La correspondencia de su esposa decía así:

 

Querido esposo, conozco la confianza que depositas en tus trabajadores, y las confianzas que ellos se toman contigo. Conozco muy bien que pondrías la mano en el fuego para defenderlos y que das tu palabra de que ellos son inocentes, pero ni tu palabra vale nada ni tu mano será lo único que pierdas. Mi collar y mis pendientes no aparecen por ningún lado. Me he tomado la molestia de revisar personalmente cada pequeño rincón de esta casa, de mis maletas y mis pertenencias, junto con las de los trabajadores que moran aquí y he de decirte que no aparecen por ninguna parte. Es más que improbable que se hayan perdido por el camino y que hayan pasado inadvertidos. Te ruego que hagas un esfuerzo mayúsculo para encontrarlos, incluso si tienes que subirles las faldas a alguna de las trabajadoras que viven ahí contigo, que tan bien sé que se te da. Descubre quien es el ladrón o la ladrona y te compensaré por ello cuando reciba de vuelta mis perlas. Te prometo que no soy una mentirosa, que no me tiro faroles o invento embustes. Conoces las perlas de las que te hablo, me las has visto puestas cientos de veces y bien sabes que con tu dinero las compré, así que por tu propio honor, si es que eso tiene algún valor para ti, recupéralas. Lo digo por tu bien, porque como tus trabajadores comiencen a tomarse las libertades de sisarte joyas, lo último que te quitarán será la cabeza.

Atentamente… blah blah…

 

Cuando terminé de leer levanté la mirada en su dirección. No estaba segura de si deseaba que se la leyese en alto, que le comentase mi parecer o simplemente que le devolviese la carta con la intención de no seguir indagando en el tema. Ni siquiera estaba segura del motivo por el que me la daba a leer. Pero cuando alcé el rostro en su dirección comprendí que era para darle a él un momento de intimidad con aquella segunda correspondencia. Su mirada estaba fija como en pocas cosas la veía tan concentrada, su expresión algo pálida pero seria y firme. Los músculos de su cara tensos, sus manos sujetando el contorno de aquel papel con dedicación. Sus labios habían desaparecido en una fina línea pensativa. La carta de su esposa perdía toda importancia frente a aquella noticia.
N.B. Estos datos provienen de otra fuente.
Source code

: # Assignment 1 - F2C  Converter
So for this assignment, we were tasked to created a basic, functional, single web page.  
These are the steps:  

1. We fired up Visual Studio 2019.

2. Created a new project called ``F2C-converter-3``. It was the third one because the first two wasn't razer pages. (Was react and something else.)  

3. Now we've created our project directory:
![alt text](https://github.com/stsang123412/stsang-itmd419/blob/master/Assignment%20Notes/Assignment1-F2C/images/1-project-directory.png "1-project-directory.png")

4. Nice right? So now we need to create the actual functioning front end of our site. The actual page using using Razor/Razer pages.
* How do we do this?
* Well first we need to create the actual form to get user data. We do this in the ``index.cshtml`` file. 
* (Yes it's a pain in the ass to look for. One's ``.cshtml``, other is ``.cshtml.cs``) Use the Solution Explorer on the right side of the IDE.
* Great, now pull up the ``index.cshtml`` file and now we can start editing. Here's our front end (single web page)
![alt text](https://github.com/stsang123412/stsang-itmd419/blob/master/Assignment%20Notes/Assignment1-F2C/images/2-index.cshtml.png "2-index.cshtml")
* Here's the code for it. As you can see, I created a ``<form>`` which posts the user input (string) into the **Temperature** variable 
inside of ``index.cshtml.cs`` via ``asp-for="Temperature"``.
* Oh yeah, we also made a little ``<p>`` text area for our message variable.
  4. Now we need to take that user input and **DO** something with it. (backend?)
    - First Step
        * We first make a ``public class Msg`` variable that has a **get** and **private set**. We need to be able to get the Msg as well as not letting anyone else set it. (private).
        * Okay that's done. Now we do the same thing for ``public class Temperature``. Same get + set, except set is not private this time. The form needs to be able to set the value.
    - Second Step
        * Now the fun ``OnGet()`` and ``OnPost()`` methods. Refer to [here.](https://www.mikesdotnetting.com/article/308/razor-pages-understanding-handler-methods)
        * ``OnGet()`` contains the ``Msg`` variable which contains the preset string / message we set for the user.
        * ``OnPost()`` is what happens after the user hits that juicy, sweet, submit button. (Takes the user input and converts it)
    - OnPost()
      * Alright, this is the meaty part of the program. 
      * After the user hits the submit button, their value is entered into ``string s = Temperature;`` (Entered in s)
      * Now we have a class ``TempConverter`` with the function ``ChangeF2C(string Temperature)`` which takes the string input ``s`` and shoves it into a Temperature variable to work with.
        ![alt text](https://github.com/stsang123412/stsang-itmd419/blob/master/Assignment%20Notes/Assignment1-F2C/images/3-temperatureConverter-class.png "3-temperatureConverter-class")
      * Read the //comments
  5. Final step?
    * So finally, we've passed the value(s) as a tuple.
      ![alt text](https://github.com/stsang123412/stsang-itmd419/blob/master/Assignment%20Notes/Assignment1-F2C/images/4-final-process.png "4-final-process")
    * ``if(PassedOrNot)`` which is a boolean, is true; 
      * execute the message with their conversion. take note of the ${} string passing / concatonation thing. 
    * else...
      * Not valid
—Señor… —Dije mientras él ni siquiera había terminado de leer. Seguramente leyó dos o tres veces aquellas líneas. Esperé todo el tiempo que fue necesario, allí de pie a un lado de la habitación. Acabó soltando el papel sobre la mesa, encima de otros tantos. Soltó un resoplido, miró a algún punto vacío de la mesa y se pasó la mano por la frente. Después por el cuello de la camisa y por último volvió a coger la carta entre las manos, doblándola con cuidado y metiéndola en el sobre. Como indicación de que nunca debió salir de allí—. ¿Estáis bien? —Le pregunté mientras él volvió el rostro precipitadamente a mí como si no se acordase de mi presencia y asintió, aún con los labios sellados. Le extendí la carta de su esposa de la que tampoco se acordaba y yo hice un amago de coger aquella carta que tan pesadamente cayó sobre él, pero la apartó de mi alcance y la guardó en un cajón de su escritorio.
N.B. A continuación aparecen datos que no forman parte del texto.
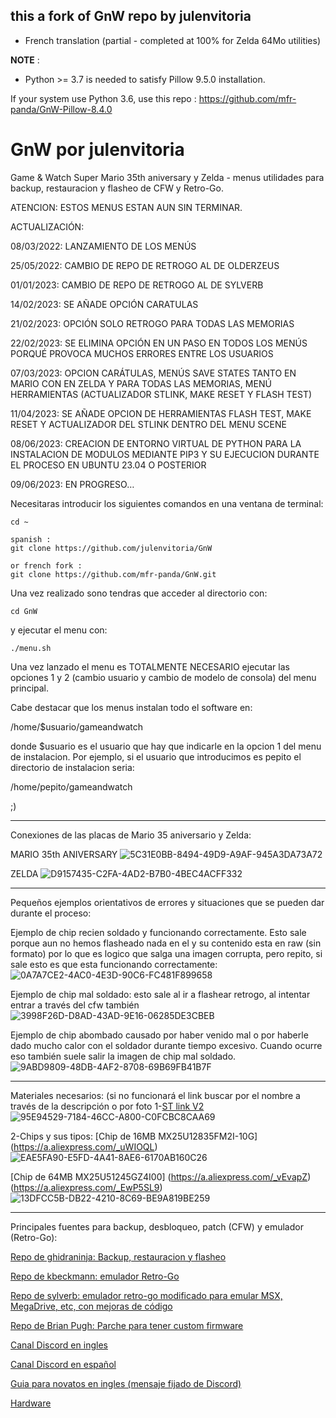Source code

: ## this a fork of GnW repo by julenvitoria

- French translation (partial - completed at 100% for Zelda 64Mo utilities)

**NOTE** : 
- Python >= 3.7 is needed to satisfy Pillow 9.5.0 installation.

If your system use Python 3.6, use this repo : https://github.com/mfr-panda/GnW-Pillow-8.4.0

# GnW por julenvitoria
Game & Watch Super Mario 35th aniversary y Zelda - menus utilidades para backup, restauracion y flasheo de CFW y Retro-Go.

ATENCION: ESTOS MENUS ESTAN AUN SIN TERMINAR.

ACTUALIZACIÓN: 

08/03/2022: LANZAMIENTO DE LOS MENÚS

25/05/2022: CAMBIO DE REPO DE RETROGO AL DE OLDERZEUS

01/01/2023: CAMBIO DE REPO DE RETROGO AL DE SYLVERB

14/02/2023: SE AÑADE OPCIÓN CARATULAS

21/02/2023: OPCIÓN SOLO RETROGO PARA TODAS LAS MEMORIAS

22/02/2023: SE ELIMINA OPCIÓN EN UN PASO EN TODOS LOS MENÚS PORQUÉ PROVOCA MUCHOS ERRORES ENTRE LOS USUARIOS

07/03/2023: OPCION CARÁTULAS, MENÚS SAVE STATES TANTO EN MARIO CON EN ZELDA Y PARA TODAS LAS MEMORIAS, MENÚ HERRAMIENTAS (ACTUALIZADOR STLINK, MAKE RESET Y FLASH TEST)

11/04/2023: SE AÑADE OPCION DE HERRAMIENTAS FLASH TEST, MAKE RESET Y ACTUALIZADOR DEL STLINK DENTRO DEL MENU SCENE

08/06/2023: CREACION DE ENTORNO VIRTUAL DE PYTHON PARA LA INSTALACION DE MODULOS MEDIANTE PIP3 Y SU EJECUCION DURANTE EL PROCESO EN UBUNTU 23.04 O POSTERIOR

09/06/2023: EN PROGRESO…

Necesitaras introducir los siguientes comandos en una ventana de terminal:


    cd ~
    
    spanish :
    git clone https://github.com/julenvitoria/GnW
    
    or french fork :
    git clone https://github.com/mfr-panda/GnW.git


Una vez realizado sono tendras que acceder al directorio con:


    cd GnW


y ejecutar el menu con:


    ./menu.sh

Una vez lanzado el menu es TOTALMENTE NECESARIO ejecutar las opciones 1 y 2 (cambio usuario y cambio de modelo de consola) del menu principal.

Cabe destacar que los menus instalan todo el software en:

/home/$usuario/gameandwatch 

donde $usuario es el usuario que hay que indicarle en la opcion 1 del menu de instalacion.
Por ejemplo, si el usuario que introducimos es pepito el directorio de instalacion seria:

/home/pepito/gameandwatch

;)

*****************************

Conexiones de las placas de Mario 35 aniversario y Zelda:

MARIO 35th ANIVERSARY
![5C31E0BB-8494-49D9-A9AF-945A3DA73A72](https://user-images.githubusercontent.com/36037023/173341010-8073b4a8-d50a-42ad-a823-e50416db6ccb.jpeg)

ZELDA
![D9157435-C2FA-4AD2-B7B0-4BEC4ACFF332](https://user-images.githubusercontent.com/36037023/173341112-570a597f-d710-46e1-8262-b1b939d9caf8.jpeg)

*****************************

Pequeños ejemplos orientativos de errores y situaciones que se pueden dar durante el proceso:

Ejemplo de chip recien soldado y funcionando correctamente. Esto sale porque aun no hemos flasheado nada en el y su contenido esta en raw (sin formato) por lo que es logico que salga una imagen corrupta, pero repito, si sale esto es que esta funcionando correctamente:
![0A7A7CE2-4AC0-4E3D-90C6-FC481F899658](https://user-images.githubusercontent.com/36037023/168867528-cf122aef-fff6-4f58-8379-62b71c8d2a22.jpeg)

Ejemplo de chip mal soldado: esto sale al ir a flashear retrogo, al intentar entrar a través del cfw también
![3998F26D-D8AD-43AD-9E16-06285DE3CBEB](https://user-images.githubusercontent.com/36037023/168866279-80ecc928-498b-49ed-9673-3542de4bcf1a.jpeg)

Ejemplo de chip abombado causado por haber venido mal o por haberle dado mucho calor con el soldador durante tiempo excesivo. Cuando  ocurre eso también suele salir la imagen de chip mal soldado.
![9ABD9809-48DB-4AF2-8708-69B69FB41B7F](https://user-images.githubusercontent.com/36037023/168869468-7d28cb5f-89c4-41b4-844c-4b18e9b6e523.jpeg)

*****************************

Materiales necesarios: (si no funcionará el link buscar por el nombre a través de la descripción o por foto
1-[ST link V2](https://a.aliexpress.com/_u7VS8M)
![95E94529-7184-46CC-A800-C0FCBC8CAA69](https://user-images.githubusercontent.com/36037023/168863464-2a07307e-3636-4d4b-be12-6343ee28cf5e.jpeg)

2-Chips y sus tipos:
[Chip de 16MB MX25U12835FM2I-10G] (https://a.aliexpress.com/_uWIOQL)
![EAE5FA90-E5FD-4A41-8AE6-6170AB160C26](https://user-images.githubusercontent.com/36037023/168864970-43b40a37-1a20-45d3-9065-5e06a3754d1c.jpeg)

[Chip de 64MB MX25U51245GZ4I00] (https://a.aliexpress.com/_vEvapZ)
(https://a.aliexpress.com/_EwP5SL9)
![13DFCC5B-DB22-4210-8C69-BE9A819BE259](https://user-images.githubusercontent.com/36037023/168864375-0fe08d17-7bf0-4f68-b122-3f673a20441c.jpeg)

*****************************

Principales fuentes para backup, desbloqueo, patch (CFW) y emulador (Retro-Go):

[Repo de ghidraninja: Backup, restauracion y flasheo](https://github.com/ghidraninja/game-and-watch-backup)
    
[Repo de kbeckmann: emulador Retro-Go](https://github.com/kbeckmann/game-and-watch-retro-go)

[Repo de sylverb: emulador retro-go modificado para emular MSX, MegaDrive, etc, con mejoras de código](https://github.com/sylverb/game-and-watch-retro-go)
    
[Repo de Brian Pugh: Parche para tener custom firmware](https://github.com/BrianPugh/game-and-watch-patch)

[Canal Discord en ingles](https://discord.gg/vVcwrrHTNJ)

[Canal Discord en español](https://discord.gg/Ewn8CdYJ)

[Guia para novatos en ingles (mensaje fijado de Discord)](https://docs.google.com/document/d/1-x6tibLxtOPf6ZbQL0ZM48XGe1-LLEfl8HpBg8gBu_M/edit)
    
[Hardware](https://github.com/Upcycle-Electronics/game-and-watch-hardware)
—¿No tienes que ir a las cocinas? Dentro de poco será la hora de la cena.

—Aún queda un rato. —Dije mientras él desviaba la mirada.

—¿Qué te ha parecido la carta de mi esposa?

—Mediocre.

—Bien. —Sentenció. Señaló la puerta con el mentón y me echó.
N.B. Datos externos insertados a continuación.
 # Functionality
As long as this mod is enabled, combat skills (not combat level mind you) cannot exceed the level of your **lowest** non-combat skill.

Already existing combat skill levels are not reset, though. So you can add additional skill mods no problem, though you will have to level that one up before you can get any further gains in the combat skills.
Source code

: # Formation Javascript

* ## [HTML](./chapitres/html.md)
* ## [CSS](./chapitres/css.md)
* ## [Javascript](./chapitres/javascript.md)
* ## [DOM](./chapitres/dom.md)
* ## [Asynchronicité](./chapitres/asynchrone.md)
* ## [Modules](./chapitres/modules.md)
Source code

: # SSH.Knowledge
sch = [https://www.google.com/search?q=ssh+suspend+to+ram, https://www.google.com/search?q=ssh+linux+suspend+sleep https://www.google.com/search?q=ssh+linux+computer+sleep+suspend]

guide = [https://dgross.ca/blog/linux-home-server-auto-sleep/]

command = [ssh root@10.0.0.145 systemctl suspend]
Cuándo fue la hora de la cena tuvo el valor de aparecer, de sentarse y fingir que cenaba, pero no probó bocado y cuando se cansó de escenificar aquel teatro se limpió los labios con la servilleta, se levantó y marchó de nuevo a su despacho. No dijo una sola palabra más, yo tampoco me atrevía indagar porque supuse que no me concernía nada de lo que aquella carta dictaminase. Pero por un segundo me pregunté si no me involucraba porque no me concerniese o porque solo pensaba en protegerme. Tal vez aquella carta fuese del mismo Dios reclamándole, y temiese que yo le siguiese hasta el cadalso. ¿Tan estúpida me tomaba? Tal vez sí que lo fuese.